I bought an Intel x6800. Granted, I got it WELL after the hype died off, 45nm parts were out for quite a while and it was used.
 

hans007

Lifer
Feb 1, 2000
20,211
7
81
Originally posted by: Eeqmcsq
I read somewhere a while ago that Intel locked their multipliers because it hurt sales of their higher parts. People would buy the lower part and simply increase the multiplier.
It wasn't really that.

They started locking them in the Pentium MMX days after the first few steppings. I don't think any pentium non mmx were locked just some did not have the higher multipliers at all since they didnt have as many VID pins.

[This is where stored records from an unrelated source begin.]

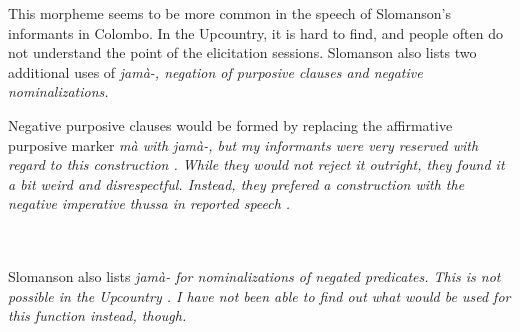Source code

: This morpheme seems to be more common in the speech of Slomanson's informants in Colombo. In the Upcountry, it is hard to find, and people often do not understand the point of the elicitation sessions.  Slomanson also lists two additional uses of \em jamà-\em, negation of purposive clauses and negative nominalizations.

Negative purposive clauses would be formed by replacing the affirmative purposive marker \em mà \em with \em jamà-\em, but my informants were very reserved with regard to this construction . While they would not reject it outright, they found it a bit weird and disrespectful. Instead, they prefered a construction with the negative imperative \em thussa \em in reported speech .



 \\


 \\

Slomanson also lists \em jamà- \em for nominalizations of negated predicates. This is not possible  in the Upcountry . I have not been able to find out what would be used for this function instead, though.


 \\

 



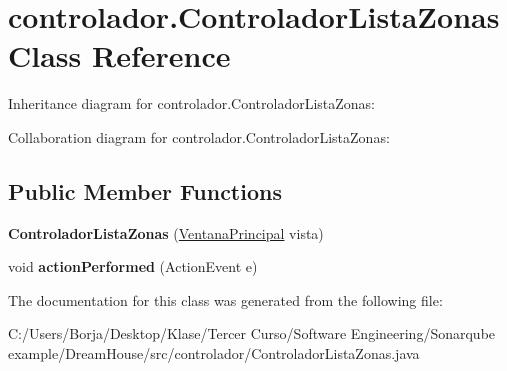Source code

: \hypertarget{classcontrolador_1_1_controlador_lista_zonas}{}\section{controlador.\+Controlador\+Lista\+Zonas Class Reference}
\label{classcontrolador_1_1_controlador_lista_zonas}


Inheritance diagram for controlador.\+Controlador\+Lista\+Zonas\+:


Collaboration diagram for controlador.\+Controlador\+Lista\+Zonas\+:
\subsection*{Public Member Functions}
\begin{DoxyCompactItemize}
\item 
\mbox{\label{classcontrolador_1_1_controlador_lista_zonas_ace36c2e2e48aae483239b91ccc33d580}} 
{\bfseries Controlador\+Lista\+Zonas} (\mbox{\hyperlink{classvista_1_1_ventana_principal}{Ventana\+Principal}} vista)
\item 
\mbox{\label{classcontrolador_1_1_controlador_lista_zonas_a3daf75a60ff207317353b31ac649d147}} 
void {\bfseries action\+Performed} (Action\+Event e)
\end{DoxyCompactItemize}


The documentation for this class was generated from the following file\+:\begin{DoxyCompactItemize}
\item 
C\+:/\+Users/\+Borja/\+Desktop/\+Klase/\+Tercer Curso/\+Software Engineering/\+Sonarqube example/\+Dream\+House/src/controlador/Controlador\+Lista\+Zonas.\+java\end{DoxyCompactItemize}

The pentium MMX days they started locking, but i know some pentium IIs were unlocked, but most later ones were not (the earlier hotter running ones I believe a lot were not unlocked).

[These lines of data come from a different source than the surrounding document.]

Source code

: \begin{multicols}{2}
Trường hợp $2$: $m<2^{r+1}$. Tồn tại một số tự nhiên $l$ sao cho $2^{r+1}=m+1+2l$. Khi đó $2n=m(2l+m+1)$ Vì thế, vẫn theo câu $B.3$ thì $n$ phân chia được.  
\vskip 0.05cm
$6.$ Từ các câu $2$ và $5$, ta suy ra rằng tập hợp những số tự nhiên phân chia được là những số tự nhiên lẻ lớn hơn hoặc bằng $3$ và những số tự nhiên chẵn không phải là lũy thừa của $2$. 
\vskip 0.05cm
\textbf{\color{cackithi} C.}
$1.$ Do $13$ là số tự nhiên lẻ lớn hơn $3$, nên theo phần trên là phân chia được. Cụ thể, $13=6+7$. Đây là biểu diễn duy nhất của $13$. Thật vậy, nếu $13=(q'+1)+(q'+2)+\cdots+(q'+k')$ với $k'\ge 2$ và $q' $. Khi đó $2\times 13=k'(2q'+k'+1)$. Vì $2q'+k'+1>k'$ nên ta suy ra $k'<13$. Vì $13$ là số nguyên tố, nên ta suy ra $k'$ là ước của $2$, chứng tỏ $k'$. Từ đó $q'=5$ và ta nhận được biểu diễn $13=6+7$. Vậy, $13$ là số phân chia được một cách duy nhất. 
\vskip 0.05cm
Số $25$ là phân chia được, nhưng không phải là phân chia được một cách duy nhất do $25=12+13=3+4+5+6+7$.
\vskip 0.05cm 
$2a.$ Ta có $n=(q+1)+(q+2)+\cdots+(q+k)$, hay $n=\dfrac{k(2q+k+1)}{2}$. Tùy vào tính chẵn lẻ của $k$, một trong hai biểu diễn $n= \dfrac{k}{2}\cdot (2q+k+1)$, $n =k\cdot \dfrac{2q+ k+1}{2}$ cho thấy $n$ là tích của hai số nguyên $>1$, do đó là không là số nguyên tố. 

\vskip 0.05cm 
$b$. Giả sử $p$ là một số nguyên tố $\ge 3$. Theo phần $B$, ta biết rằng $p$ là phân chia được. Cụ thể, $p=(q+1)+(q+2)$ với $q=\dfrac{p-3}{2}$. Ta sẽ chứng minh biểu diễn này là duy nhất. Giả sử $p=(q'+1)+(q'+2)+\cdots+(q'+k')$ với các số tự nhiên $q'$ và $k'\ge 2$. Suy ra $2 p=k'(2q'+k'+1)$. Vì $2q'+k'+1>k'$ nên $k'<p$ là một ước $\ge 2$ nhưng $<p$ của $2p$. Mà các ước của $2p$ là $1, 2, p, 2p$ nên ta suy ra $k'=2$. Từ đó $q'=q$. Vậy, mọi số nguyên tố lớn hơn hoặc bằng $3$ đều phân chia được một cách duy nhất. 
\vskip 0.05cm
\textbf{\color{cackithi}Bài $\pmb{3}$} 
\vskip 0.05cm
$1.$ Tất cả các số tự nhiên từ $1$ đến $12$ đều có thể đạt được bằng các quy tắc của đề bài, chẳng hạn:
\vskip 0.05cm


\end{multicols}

I don't think intel really cares about people getting more out of their cpu. they could probably put in a clock limiter in their chips now if they cared. the main reason they locked them was that back then the margins were so huge between chips.

I think the biggest example was the pentium MMX. the price difference was something like say $150 for a pentium 166 mmx and $550 for a 233mmx. People would remark the 166s to 233s... after testing them. sometimes they were not all that reliable, sometimes it worked fine, but retailers sold those remarked chips as actualy 233s...
 

hans007

Lifer
Feb 1, 2000
20,211
7
81
Originally posted by: Nemesis 1
Originally posted by: ShawnD1
I think it's more shocking that they haven't done this in the past. Having an unlocked multiplier does not affect business computers, other OEM computers, or even most custom computers. All the locked multiplier does is alienate the enthusiast market. Intel's marketing team must be run by idiots if it took them 40 years to figure out that alienating people is bad.
Ya really should learn the history of unlocked multi. In the beginning they were unlocked but people bought them and sold them as higher cost cpus . Don't blame intel for mans greed. Same thing will happen with these In china or were ever . Crooks will up the multi. and sell as more expensive cpu in a pre built.;

I have a great perspective on mankind and that is this . Man is anything but kind
well i think the difference this time is that these special editions will be the only unlocked ones.

back in the days, all cpus were unlocked, so you would not know if your cpu had been remarked and be unreliable or pushed to its limits, or if it was a genuine cpu.

i could see them still trying to sell it as a complete system though. i guess no one cares if AMD has unlocked cpus since honestly the spread in prices for their CPUs isnt big enough to make it worth while to remark.